“Has anyone seen my keys?”
“Why did I come upstairs?”
“I thought you were picking up the kids!”
We’re all forgetful from time to time, but there are tips and tricks you can use to improve your memory.
1. Free up space in your mind – and schedule.
When I stop the metaphorical ball, it usually means I am overbooked. If you notice that you are consistently misplacing appointments, there is a good chance you need to simplify your life. Delete some things off your mental hard drive and free up some memory.
2. Get yourself moving.
Now that you have freed up some time, you need to put a little exercise into your routine. An active body helps to foster an active mind. Whether it’s finding a gym close to your workplace or home, or buying a Nintendo Wii to work out in your living room, you need to get yourself moving.

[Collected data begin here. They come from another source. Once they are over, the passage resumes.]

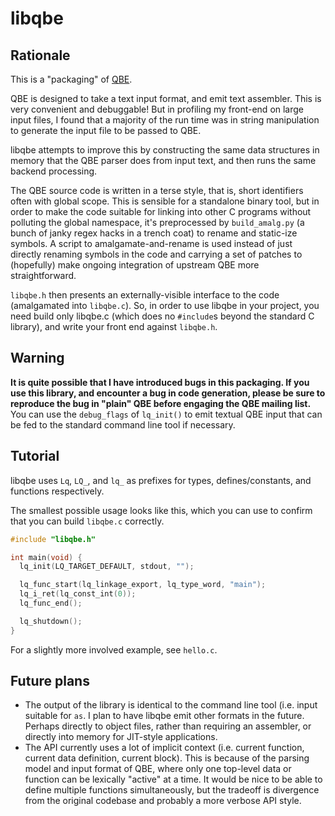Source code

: # libqbe

## Rationale

This is a "packaging" of [QBE](https://c9x.me/compile/).

QBE is designed to take a text input format, and emit text assembler. This is
very convenient and debuggable! But in profiling my front-end on large input
files, I found that a majority of the run time was in string manipulation to
generate the input file to be passed to QBE.

libqbe attempts to improve this by constructing the same data structures in
memory that the QBE parser does from input text, and then runs the same backend
processing.

The QBE source code is written in a terse style, that is, short identifiers
often with global scope. This is sensible for a standalone binary tool, but in
order to make the code suitable for linking into other C programs without
polluting the global namespace, it's preprocessed by `build_amalg.py` (a bunch
of janky regex hacks in a trench coat) to rename and static-ize symbols. A
script to amalgamate-and-rename is used instead of just directly renaming
symbols in the code and carrying a set of patches to (hopefully) make ongoing
integration of upstream QBE more straightforward.

`libqbe.h` then presents an externally-visible interface to the code
(amalgamated into `libqbe.c`). So, in order to use libqbe in your project, you
need build only libqbe.c (which does no `#include`s beyond the standard C
library), and write your front end against `libqbe.h`.

## Warning

**It is quite possible that I have introduced bugs in this packaging. If you use
this library, and encounter a bug in code generation, please be sure to
reproduce the bug in "plain" QBE before engaging the QBE mailing list.** You can
use the `debug_flags` of `lq_init()` to emit textual QBE input that can be fed
to the standard command line tool if necessary.

## Tutorial

libqbe uses `Lq`, `LQ_`, and `lq_` as prefixes for types, defines/constants, and
functions respectively.

The smallest possible usage looks like this, which you can use to confirm that
you can build `libqbe.c` correctly.

```c
#include "libqbe.h"

int main(void) {
  lq_init(LQ_TARGET_DEFAULT, stdout, "");

  lq_func_start(lq_linkage_export, lq_type_word, "main");
  lq_i_ret(lq_const_int(0));
  lq_func_end();

  lq_shutdown();
}
```

For a slightly more involved example, see `hello.c`.

## Future plans

- The output of the library is identical to the command line tool (i.e. input
  suitable for `as`. I plan to have libqbe emit other formats in the future.
  Perhaps directly to object files, rather than requiring an assembler, or
  directly into memory for JIT-style applications.
- The API currently uses a lot of implicit context (i.e. current function,
  current data definition, current block). This is because of the parsing model
  and input format of QBE, where only one top-level data or function can be
  lexically "active" at a time. It would be nice to be able to define multiple
  functions simultaneously, but the tradeoff is divergence from the original
  codebase and probably a more verbose API style.
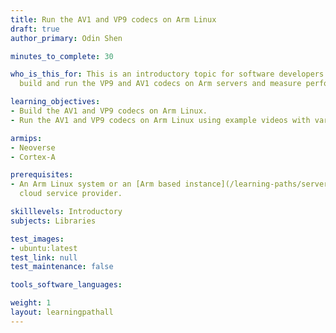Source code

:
 ```yaml
---
title: Run the AV1 and VP9 codecs on Arm Linux
draft: true
author_primary: Odin Shen

minutes_to_complete: 30

who_is_this_for: This is an introductory topic for software developers who want to
  build and run the VP9 and AV1 codecs on Arm servers and measure performance.

learning_objectives:
- Build the AV1 and VP9 codecs on Arm Linux.
- Run the AV1 and VP9 codecs on Arm Linux using example videos with various resolutions and encodings.

armips:
- Neoverse
- Cortex-A

prerequisites:
- An Arm Linux system or an [Arm based instance](/learning-paths/servers-and-cloud-computing/csp/) from a 
  cloud service provider. 

skilllevels: Introductory
subjects: Libraries

test_images:
- ubuntu:latest
test_link: null
test_maintenance: false

tools_software_languages:

weight: 1
layout: learningpathall
---
```


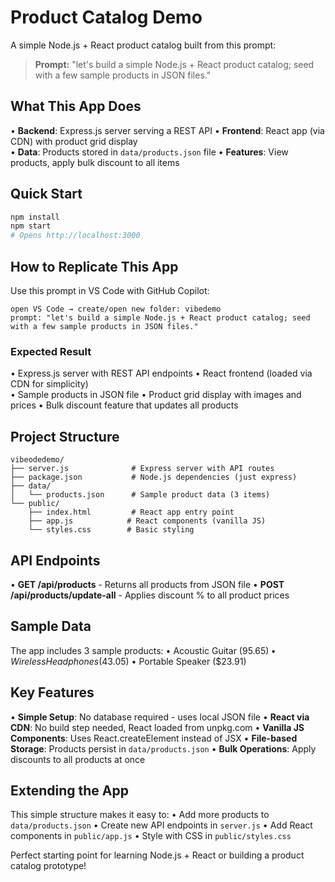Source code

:# Product Catalog Demo

A simple Node.js + React product catalog built from this prompt:

> **Prompt:** "let's build a simple Node.js + React product catalog; seed with a few sample products in JSON files."

## What This App Does

• **Backend**: Express.js server serving a REST API
• **Frontend**: React app (via CDN) with product grid display  
• **Data**: Products stored in `data/products.json` file
• **Features**: View products, apply bulk discount to all items

## Quick Start

```bash
npm install
npm start
# Opens http://localhost:3000
```

## How to Replicate This App

Use this prompt in VS Code with GitHub Copilot:

```
open VS Code → create/open new folder: vibedemo
prompt: "let's build a simple Node.js + React product catalog; seed with a few sample products in JSON files."
```

### Expected Result

• Express.js server with REST API endpoints
• React frontend (loaded via CDN for simplicity)  
• Sample products in JSON file
• Product grid display with images and prices
• Bulk discount feature that updates all products

## Project Structure

```
vibeodedemo/
├── server.js              # Express server with API routes  
├── package.json           # Node.js dependencies (just express)
├── data/
│   └── products.json      # Sample product data (3 items)
└── public/
    ├── index.html         # React app entry point
    ├── app.js            # React components (vanilla JS) 
    └── styles.css        # Basic styling
```

## API Endpoints

• **GET /api/products** - Returns all products from JSON file
• **POST /api/products/update-all** - Applies discount % to all product prices

## Sample Data

The app includes 3 sample products:
• Acoustic Guitar ($95.65)
• Wireless Headphones ($43.05) 
• Portable Speaker ($23.91)

## Key Features

• **Simple Setup**: No database required - uses local JSON file
• **React via CDN**: No build step needed, React loaded from unpkg.com
• **Vanilla JS Components**: Uses React.createElement instead of JSX
• **File-based Storage**: Products persist in `data/products.json`
• **Bulk Operations**: Apply discounts to all products at once

## Extending the App

This simple structure makes it easy to:
• Add more products to `data/products.json`
• Create new API endpoints in `server.js`
• Add React components in `public/app.js`
• Style with CSS in `public/styles.css`

Perfect starting point for learning Node.js + React or building a product catalog prototype!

The Department of Health and Human Services recommends at least 150 minutes a week of moderate aerobic activity, or 75 minutes a week of vigorous aerobic activity, preferably spread throughout the week.
3. Write stuff down.
In addition to making your thoughts visible and permanent, the act of writing something works to place ideas in your long-term memory and out of your short-term memory.
4. Get out of your head – and just get out.
People with good memories have good social lives. According to the Mayo Clinic, social interactions help reduce depression and stress—two factors that can render a memory powerless. While it may seem counterintuitive when you are busy, do not pass up invitations to meet with friends.
5. Never stop learning.
Next, you need to find things to keep your memory active. Once we finish school it’s tempting to cease educating ourselves. After all, it’s easy to settle into routine and just coast through retirement and beyond. Just as muscles grow weak without use, you can atrophy your memory without working it out.
Find ways to keep learning. Whether it’s taking a class or simply using flashcards (you remember those from school, right?) for important things you want to remember, make a plan to keep your mind working on new things.